Lines containing the word "control" in the data below: say how many, with no other text.

################

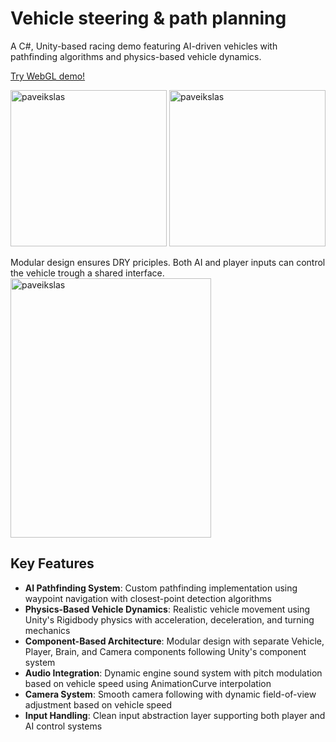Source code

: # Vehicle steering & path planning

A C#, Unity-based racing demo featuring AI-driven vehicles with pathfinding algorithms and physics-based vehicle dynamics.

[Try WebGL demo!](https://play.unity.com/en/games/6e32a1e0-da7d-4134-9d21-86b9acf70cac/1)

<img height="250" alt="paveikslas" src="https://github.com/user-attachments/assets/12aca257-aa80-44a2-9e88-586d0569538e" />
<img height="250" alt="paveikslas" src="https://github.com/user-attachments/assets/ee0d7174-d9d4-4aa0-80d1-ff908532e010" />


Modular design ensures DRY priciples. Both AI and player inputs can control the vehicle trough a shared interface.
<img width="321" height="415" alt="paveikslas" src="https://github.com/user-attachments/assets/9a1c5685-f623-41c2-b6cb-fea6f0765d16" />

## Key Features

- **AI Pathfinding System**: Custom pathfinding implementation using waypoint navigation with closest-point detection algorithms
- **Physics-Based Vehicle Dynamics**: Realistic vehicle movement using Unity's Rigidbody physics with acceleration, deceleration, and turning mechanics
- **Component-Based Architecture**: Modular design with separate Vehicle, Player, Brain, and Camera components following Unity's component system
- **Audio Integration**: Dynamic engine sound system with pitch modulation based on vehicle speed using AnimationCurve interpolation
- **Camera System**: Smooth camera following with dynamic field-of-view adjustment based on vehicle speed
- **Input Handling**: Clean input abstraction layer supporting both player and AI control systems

################

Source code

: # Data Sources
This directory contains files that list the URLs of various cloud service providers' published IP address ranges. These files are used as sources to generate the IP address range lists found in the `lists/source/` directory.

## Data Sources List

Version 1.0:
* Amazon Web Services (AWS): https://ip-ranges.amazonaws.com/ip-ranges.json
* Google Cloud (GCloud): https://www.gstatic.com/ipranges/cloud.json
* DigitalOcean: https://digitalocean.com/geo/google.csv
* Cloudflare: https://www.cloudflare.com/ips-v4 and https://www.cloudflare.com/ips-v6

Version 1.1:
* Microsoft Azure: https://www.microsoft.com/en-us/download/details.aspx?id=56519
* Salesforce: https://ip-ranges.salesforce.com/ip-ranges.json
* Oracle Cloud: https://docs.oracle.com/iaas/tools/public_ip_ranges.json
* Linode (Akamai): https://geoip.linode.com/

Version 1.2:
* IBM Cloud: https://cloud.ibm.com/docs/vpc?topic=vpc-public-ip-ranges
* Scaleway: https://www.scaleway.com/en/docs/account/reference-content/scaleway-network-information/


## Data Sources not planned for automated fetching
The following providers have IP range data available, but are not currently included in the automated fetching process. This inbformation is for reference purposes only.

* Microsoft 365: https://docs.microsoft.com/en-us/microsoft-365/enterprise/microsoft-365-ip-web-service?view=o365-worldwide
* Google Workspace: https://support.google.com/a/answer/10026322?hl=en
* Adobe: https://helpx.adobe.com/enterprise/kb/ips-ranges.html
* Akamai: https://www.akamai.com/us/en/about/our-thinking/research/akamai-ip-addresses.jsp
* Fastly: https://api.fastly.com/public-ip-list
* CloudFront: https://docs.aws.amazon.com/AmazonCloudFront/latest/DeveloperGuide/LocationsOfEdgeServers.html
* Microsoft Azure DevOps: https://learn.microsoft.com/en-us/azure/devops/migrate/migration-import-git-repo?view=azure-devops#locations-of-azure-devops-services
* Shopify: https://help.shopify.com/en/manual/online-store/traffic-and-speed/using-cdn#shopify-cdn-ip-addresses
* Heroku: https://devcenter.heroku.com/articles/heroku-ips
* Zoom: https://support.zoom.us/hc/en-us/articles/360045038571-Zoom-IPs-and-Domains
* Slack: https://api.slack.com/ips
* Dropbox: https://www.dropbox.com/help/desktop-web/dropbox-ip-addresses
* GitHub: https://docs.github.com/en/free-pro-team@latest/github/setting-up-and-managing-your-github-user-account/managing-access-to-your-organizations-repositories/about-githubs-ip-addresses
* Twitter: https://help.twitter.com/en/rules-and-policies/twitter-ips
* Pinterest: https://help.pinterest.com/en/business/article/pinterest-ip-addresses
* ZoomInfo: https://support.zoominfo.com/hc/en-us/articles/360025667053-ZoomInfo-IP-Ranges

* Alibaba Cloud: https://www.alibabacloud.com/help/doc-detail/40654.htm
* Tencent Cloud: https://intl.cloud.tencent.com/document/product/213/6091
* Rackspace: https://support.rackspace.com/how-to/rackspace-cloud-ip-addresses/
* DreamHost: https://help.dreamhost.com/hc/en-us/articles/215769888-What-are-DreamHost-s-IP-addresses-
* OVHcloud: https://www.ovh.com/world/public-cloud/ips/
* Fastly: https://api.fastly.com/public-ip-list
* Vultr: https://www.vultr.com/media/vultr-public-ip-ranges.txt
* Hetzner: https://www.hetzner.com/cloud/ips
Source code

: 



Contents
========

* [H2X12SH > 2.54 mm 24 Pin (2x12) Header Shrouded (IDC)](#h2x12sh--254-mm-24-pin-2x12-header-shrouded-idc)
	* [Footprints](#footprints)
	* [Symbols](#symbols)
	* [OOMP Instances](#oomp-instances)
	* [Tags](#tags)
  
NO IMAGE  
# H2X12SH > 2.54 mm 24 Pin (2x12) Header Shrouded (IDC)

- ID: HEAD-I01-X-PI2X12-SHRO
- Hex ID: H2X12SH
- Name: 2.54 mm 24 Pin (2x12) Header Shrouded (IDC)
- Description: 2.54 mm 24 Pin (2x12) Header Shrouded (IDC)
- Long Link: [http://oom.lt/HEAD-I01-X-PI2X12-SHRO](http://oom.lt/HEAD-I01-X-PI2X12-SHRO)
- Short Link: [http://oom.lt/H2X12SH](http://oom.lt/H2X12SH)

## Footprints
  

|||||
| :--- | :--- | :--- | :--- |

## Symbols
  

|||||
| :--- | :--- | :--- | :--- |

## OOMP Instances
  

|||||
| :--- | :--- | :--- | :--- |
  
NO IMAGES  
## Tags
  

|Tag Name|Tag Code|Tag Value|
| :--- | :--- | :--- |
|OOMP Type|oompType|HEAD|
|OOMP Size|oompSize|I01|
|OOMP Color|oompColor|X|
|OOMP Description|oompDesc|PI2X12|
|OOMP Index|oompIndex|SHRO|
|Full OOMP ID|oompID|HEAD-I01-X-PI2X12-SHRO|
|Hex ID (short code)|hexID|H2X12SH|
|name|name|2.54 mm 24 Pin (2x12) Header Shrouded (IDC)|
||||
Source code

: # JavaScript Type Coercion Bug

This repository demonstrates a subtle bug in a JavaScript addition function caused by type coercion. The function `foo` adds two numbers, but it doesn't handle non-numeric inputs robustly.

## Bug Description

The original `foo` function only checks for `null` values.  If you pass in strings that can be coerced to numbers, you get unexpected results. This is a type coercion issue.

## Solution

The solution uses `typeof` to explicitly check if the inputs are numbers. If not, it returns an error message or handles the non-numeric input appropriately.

################

* _Exercise result_: 2